Lavender touched her baby’s face. “I hope I’ll be a good mother.”

“I’m sure you will be. You’ve done a spectacular job so far.”

“How do you know?” She looked straight at him until he had to meet her gaze.

A thousand ways. “Take Piper, for instance. She didn’t get all clingy when Joaquin cried and she climbed out of your lap when Diego brought him in. She made space for her brother, so she knew she still had a place with you.”

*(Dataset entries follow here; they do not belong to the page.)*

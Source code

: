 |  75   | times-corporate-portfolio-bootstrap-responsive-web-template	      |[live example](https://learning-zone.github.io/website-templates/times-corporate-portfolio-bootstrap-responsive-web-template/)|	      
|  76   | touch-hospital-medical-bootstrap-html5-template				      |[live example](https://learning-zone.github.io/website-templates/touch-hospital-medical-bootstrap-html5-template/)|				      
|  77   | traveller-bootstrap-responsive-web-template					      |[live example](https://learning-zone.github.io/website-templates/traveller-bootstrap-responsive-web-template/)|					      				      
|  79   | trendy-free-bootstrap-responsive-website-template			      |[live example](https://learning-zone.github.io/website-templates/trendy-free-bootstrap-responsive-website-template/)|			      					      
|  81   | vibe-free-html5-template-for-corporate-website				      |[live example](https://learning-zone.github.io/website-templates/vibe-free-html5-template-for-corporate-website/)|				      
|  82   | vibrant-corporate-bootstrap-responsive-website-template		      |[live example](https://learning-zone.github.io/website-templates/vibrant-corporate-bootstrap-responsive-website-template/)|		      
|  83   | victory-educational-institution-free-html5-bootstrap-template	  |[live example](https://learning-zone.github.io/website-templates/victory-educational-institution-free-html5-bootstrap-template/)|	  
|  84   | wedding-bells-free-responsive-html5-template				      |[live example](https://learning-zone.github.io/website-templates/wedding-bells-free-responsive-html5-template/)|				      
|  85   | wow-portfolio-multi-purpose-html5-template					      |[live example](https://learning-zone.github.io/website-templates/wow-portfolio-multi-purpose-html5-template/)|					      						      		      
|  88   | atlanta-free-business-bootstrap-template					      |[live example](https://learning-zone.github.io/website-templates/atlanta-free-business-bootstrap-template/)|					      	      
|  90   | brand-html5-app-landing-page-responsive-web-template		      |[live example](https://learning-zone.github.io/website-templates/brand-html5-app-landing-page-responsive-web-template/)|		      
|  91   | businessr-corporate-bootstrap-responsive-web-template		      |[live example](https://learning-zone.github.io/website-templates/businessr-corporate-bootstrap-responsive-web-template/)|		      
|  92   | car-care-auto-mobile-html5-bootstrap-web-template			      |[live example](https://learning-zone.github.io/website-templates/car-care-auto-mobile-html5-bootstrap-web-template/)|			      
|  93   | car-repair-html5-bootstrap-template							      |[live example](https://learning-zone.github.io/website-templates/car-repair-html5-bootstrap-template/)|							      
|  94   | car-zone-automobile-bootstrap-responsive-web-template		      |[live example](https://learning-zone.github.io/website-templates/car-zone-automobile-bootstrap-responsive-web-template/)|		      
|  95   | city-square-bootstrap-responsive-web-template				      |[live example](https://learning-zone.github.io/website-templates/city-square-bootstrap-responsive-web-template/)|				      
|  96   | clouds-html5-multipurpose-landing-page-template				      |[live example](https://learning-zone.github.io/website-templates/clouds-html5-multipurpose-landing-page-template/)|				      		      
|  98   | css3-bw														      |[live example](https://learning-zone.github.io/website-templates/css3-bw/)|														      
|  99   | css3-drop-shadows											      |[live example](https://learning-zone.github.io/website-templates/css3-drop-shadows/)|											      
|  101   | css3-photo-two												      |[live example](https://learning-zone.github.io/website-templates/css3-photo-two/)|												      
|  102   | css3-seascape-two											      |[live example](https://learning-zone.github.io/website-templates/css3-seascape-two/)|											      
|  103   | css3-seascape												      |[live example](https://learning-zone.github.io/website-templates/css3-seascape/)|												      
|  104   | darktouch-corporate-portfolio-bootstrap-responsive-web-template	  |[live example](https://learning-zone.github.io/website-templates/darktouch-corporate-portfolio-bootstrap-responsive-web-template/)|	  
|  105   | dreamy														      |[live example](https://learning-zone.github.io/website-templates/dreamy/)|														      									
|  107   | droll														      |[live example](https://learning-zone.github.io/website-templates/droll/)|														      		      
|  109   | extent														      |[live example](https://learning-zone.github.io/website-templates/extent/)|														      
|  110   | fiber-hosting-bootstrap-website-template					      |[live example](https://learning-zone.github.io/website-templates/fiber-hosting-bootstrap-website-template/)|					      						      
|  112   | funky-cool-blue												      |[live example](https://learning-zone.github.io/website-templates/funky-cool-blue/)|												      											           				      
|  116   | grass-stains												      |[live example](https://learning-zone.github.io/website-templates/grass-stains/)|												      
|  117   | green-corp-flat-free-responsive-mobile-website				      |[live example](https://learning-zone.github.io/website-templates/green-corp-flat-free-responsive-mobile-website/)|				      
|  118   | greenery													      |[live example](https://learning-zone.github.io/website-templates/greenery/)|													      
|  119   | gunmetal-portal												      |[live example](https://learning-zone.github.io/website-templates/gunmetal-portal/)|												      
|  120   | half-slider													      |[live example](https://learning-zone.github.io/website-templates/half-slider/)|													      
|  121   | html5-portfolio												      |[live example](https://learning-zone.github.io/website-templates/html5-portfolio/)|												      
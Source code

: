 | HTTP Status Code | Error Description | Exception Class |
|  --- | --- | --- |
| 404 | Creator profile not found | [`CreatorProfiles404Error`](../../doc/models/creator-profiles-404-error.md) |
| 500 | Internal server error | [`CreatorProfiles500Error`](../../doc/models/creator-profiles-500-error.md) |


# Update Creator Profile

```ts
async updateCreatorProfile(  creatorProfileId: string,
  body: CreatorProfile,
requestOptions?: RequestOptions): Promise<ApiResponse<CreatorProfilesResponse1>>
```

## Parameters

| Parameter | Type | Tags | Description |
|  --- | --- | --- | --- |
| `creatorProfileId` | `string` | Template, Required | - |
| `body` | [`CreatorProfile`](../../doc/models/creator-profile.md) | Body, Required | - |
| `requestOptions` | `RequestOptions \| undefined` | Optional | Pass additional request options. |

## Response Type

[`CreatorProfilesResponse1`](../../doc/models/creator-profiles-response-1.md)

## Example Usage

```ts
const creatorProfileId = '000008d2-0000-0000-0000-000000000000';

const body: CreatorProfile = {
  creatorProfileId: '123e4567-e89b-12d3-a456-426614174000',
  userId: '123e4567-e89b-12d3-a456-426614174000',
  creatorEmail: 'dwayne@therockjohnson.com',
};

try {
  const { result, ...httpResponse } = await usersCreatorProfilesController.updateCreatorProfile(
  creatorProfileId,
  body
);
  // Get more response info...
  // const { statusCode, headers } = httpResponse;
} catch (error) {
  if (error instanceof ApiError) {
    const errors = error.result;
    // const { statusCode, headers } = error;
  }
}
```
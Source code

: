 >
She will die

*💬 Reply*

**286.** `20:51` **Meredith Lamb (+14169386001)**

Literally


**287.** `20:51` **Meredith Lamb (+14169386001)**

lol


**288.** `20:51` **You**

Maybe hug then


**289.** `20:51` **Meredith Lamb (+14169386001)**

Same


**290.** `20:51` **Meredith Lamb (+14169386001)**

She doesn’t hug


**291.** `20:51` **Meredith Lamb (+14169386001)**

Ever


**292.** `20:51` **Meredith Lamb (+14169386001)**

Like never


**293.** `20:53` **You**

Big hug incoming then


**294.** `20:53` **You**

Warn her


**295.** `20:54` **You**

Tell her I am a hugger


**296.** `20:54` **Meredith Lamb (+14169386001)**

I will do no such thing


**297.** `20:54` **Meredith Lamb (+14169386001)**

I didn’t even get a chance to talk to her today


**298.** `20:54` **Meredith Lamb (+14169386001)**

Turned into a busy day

“She could have stayed. I have room on my lap for both.”

“And she knows that. Your love shows through.”

“Thank you.” Lavender switched her baby to her other breast. “But you haven’t told me how you knew.”

Peregrine had hoped she’s forgotten about that. “I… You are the most feminine woman I’ve ever met. Much more so than my mother and aunts. I would have thought nothing of it, but I’m naturally curious, a digger. My quest is to see what is really here. I saw a woman, through and through, but one who chose strict femininity over a looser definition every time.”

Lavender looked out the window. “They have nothing to prove.”

“You have nothing to prove.” Peregrine added Lavender’s locks hanging in front of her shoulder.

“I have an F on my ID, a real marriage license, and two babies and I still feel I have something to prove.”

Peregrine shook his head. “You have always been a woman, and you’d been one in coverall just as much as in a dress.”

“Thank you.”

“I’m simply speaking the truth.” And he would continue to until she believed him.